This morning I set the appointment for my MRI.
Later this morning they called to reschedule. Such is life. Same day, but earlier.
They asked if I was claustrophobic and I heard myself say, “Not unnecessarily so”, which is just about as useless an answer as one could give. The truth is, I’m really not claustrophobic in the “having my head stuck in a giant medical imaging thingy for an hour” sense. I get claustrophobic on planes, which are genuinely close, awkwardly compressed surroundings. I don’t mind being inserted, like dough in a brick oven, into an MRI machine (or a CT-scan, or bone density scan–I should have remembered to get a punch card). The room I’m in is large, the building is huge…it’s all good. On a plane, you can’t stand up without hitting your head. You have literally nowhere to go but where you are. (Well, okay, you could go to the bathroom. I can’t because I’m socially awkward and don’t want to be a pain.)

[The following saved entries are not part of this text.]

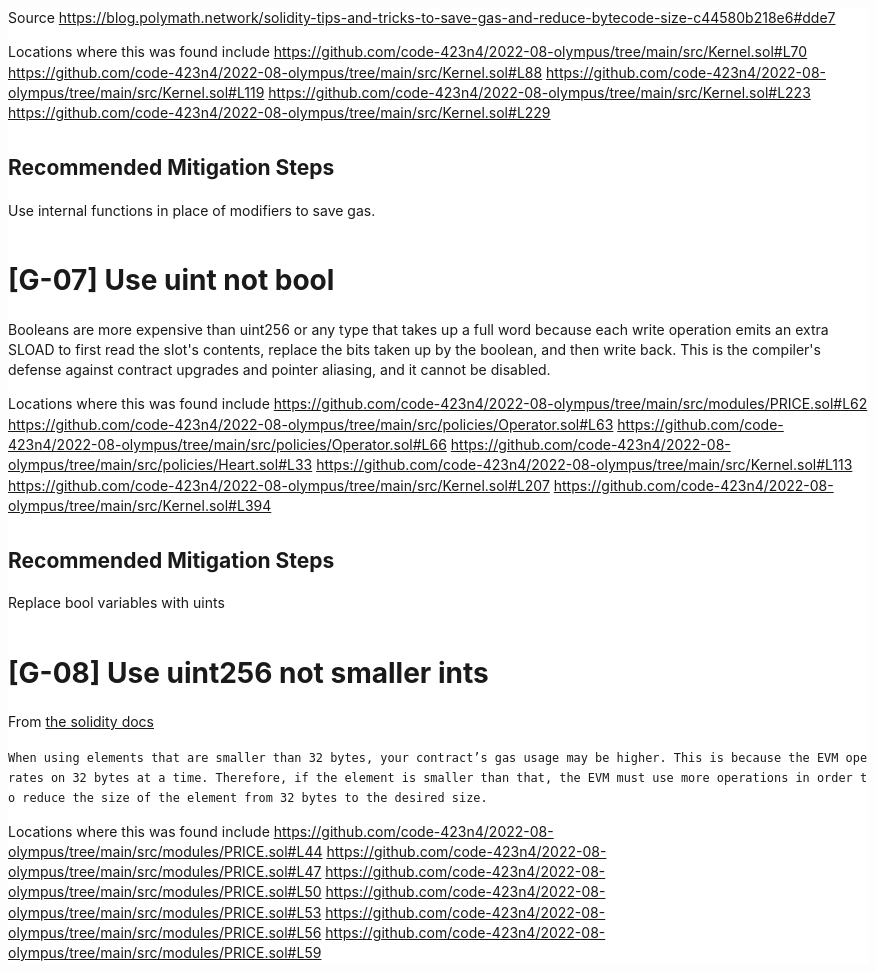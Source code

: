 Source https://blog.polymath.network/solidity-tips-and-tricks-to-save-gas-and-reduce-bytecode-size-c44580b218e6#dde7

Locations where this was found include
https://github.com/code-423n4/2022-08-olympus/tree/main/src/Kernel.sol#L70
https://github.com/code-423n4/2022-08-olympus/tree/main/src/Kernel.sol#L88
https://github.com/code-423n4/2022-08-olympus/tree/main/src/Kernel.sol#L119
https://github.com/code-423n4/2022-08-olympus/tree/main/src/Kernel.sol#L223
https://github.com/code-423n4/2022-08-olympus/tree/main/src/Kernel.sol#L229

## Recommended Mitigation Steps

Use internal functions in place of modifiers to save gas.

# [G-07] Use uint not bool

Booleans are more expensive than uint256 or any type that takes up a full word because each write operation emits an extra SLOAD to first read the slot's contents, replace the bits taken up by the boolean, and then write back. This is the compiler's defense against contract upgrades and pointer aliasing, and it cannot be disabled.

Locations where this was found include
https://github.com/code-423n4/2022-08-olympus/tree/main/src/modules/PRICE.sol#L62
https://github.com/code-423n4/2022-08-olympus/tree/main/src/policies/Operator.sol#L63
https://github.com/code-423n4/2022-08-olympus/tree/main/src/policies/Operator.sol#L66
https://github.com/code-423n4/2022-08-olympus/tree/main/src/policies/Heart.sol#L33
https://github.com/code-423n4/2022-08-olympus/tree/main/src/Kernel.sol#L113
https://github.com/code-423n4/2022-08-olympus/tree/main/src/Kernel.sol#L207
https://github.com/code-423n4/2022-08-olympus/tree/main/src/Kernel.sol#L394

## Recommended Mitigation Steps

Replace bool variables with uints

# [G-08] Use uint256 not smaller ints

From [the solidity docs](https://docs.soliditylang.org/en/v0.8.15/internals/layout_in_storage.html?highlight=elements%20that%20are%20smaller%20than%2032%20bytes#layout-of-state-variables-in-storage)
```
When using elements that are smaller than 32 bytes, your contract’s gas usage may be higher. This is because the EVM operates on 32 bytes at a time. Therefore, if the element is smaller than that, the EVM must use more operations in order to reduce the size of the element from 32 bytes to the desired size.
```

Locations where this was found include
https://github.com/code-423n4/2022-08-olympus/tree/main/src/modules/PRICE.sol#L44
https://github.com/code-423n4/2022-08-olympus/tree/main/src/modules/PRICE.sol#L47
https://github.com/code-423n4/2022-08-olympus/tree/main/src/modules/PRICE.sol#L50
https://github.com/code-423n4/2022-08-olympus/tree/main/src/modules/PRICE.sol#L53
https://github.com/code-423n4/2022-08-olympus/tree/main/src/modules/PRICE.sol#L56
https://github.com/code-423n4/2022-08-olympus/tree/main/src/modules/PRICE.sol#L59
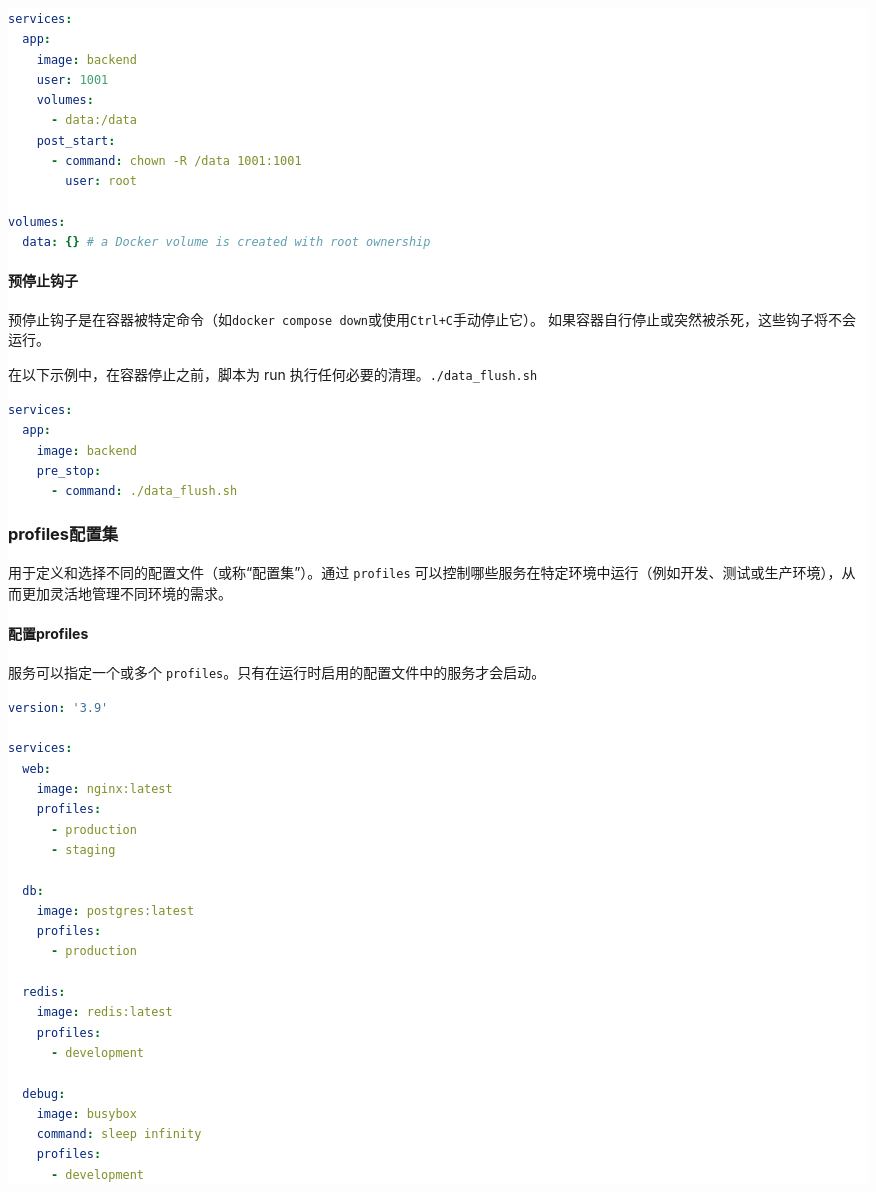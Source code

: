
 ```yml
services:
  app:
    image: backend
    user: 1001
    volumes:
      - data:/data    
    post_start:
      - command: chown -R /data 1001:1001
        user: root

volumes:
  data: {} # a Docker volume is created with root ownership
```

#### 预停止钩子

预停止钩子是在容器被特定命令（如`docker compose down`或使用`Ctrl+C`手动停止它）。 如果容器自行停止或突然被杀死，这些钩子将不会运行。

在以下示例中，在容器停止之前，脚本为 run 执行任何必要的清理。`./data_flush.sh`

```yml
services:
  app:
    image: backend
    pre_stop:
      - command: ./data_flush.sh
```

### profiles配置集

用于定义和选择不同的配置文件（或称“配置集”）。通过 `profiles` 可以控制哪些服务在特定环境中运行（例如开发、测试或生产环境），从而更加灵活地管理不同环境的需求。

#### 配置profiles

服务可以指定一个或多个 `profiles`。只有在运行时启用的配置文件中的服务才会启动。

```yml
version: '3.9'

services:
  web:
    image: nginx:latest
    profiles:
      - production
      - staging

  db:
    image: postgres:latest
    profiles:
      - production

  redis:
    image: redis:latest
    profiles:
      - development

  debug:
    image: busybox
    command: sleep infinity
    profiles:
      - development
```
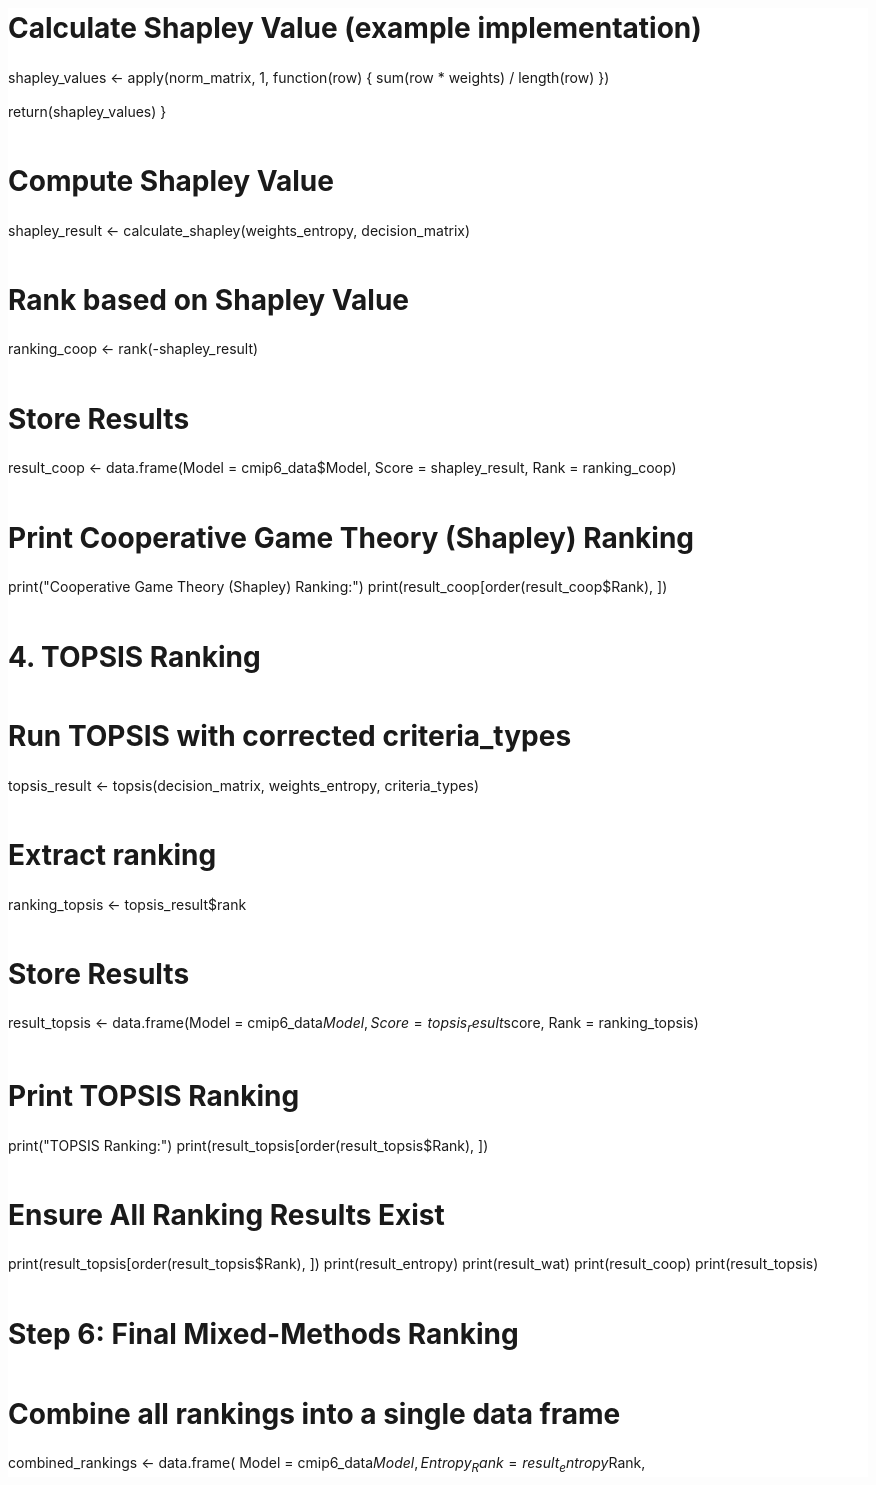   # Calculate Shapley Value (example implementation)
  shapley_values <- apply(norm_matrix, 1, function(row) {
    sum(row * weights) / length(row)
  })
  
  return(shapley_values)
}

# Compute Shapley Value
shapley_result <- calculate_shapley(weights_entropy, decision_matrix)

# Rank based on Shapley Value
ranking_coop <- rank(-shapley_result)

# Store Results
result_coop <- data.frame(Model = cmip6_data$Model, Score = shapley_result, Rank = ranking_coop)

# Print Cooperative Game Theory (Shapley) Ranking
print("Cooperative Game Theory (Shapley) Ranking:")
print(result_coop[order(result_coop$Rank), ])

# 4. TOPSIS Ranking
# Run TOPSIS with corrected criteria_types
topsis_result <- topsis(decision_matrix, weights_entropy, criteria_types)

# Extract ranking
ranking_topsis <- topsis_result$rank

# Store Results
result_topsis <- data.frame(Model = cmip6_data$Model, Score = topsis_result$score, Rank = ranking_topsis)

# Print TOPSIS Ranking
print("TOPSIS Ranking:")
print(result_topsis[order(result_topsis$Rank), ])

# Ensure All Ranking Results Exist
print(result_topsis[order(result_topsis$Rank), ])
print(result_entropy)
print(result_wat)
print(result_coop)
print(result_topsis)
# Step 6: Final Mixed-Methods Ranking
# Combine all rankings into a single data frame
combined_rankings <- data.frame(
  Model = cmip6_data$Model,
  Entropy_Rank = result_entropy$Rank,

All of the financial paperwork was well worth it, my responsibility for the procedure is now about $500, and I might be able to do that in monthly payments. Huzzah! I can spare my meager flex spending balance for other things.
I’m getting used to this pattern of “between days.” Days between any health-related news or activity are “between days”, and they are good days. I work, I write, I create, I walk around like there’s not something substantially wrong with me. The facial tremors are still there, damn near always, but I’m tolerating them under protest. “Between days” include fun things like Kalin’s album premiere show, our 70th anniversary contest, the big anniversary show Friday, and just plain ordinary days where the subject of “my brain is putting pressure on my spinal cord” doesn’t come up.
I think that’s about all I have to say today. Update in one week.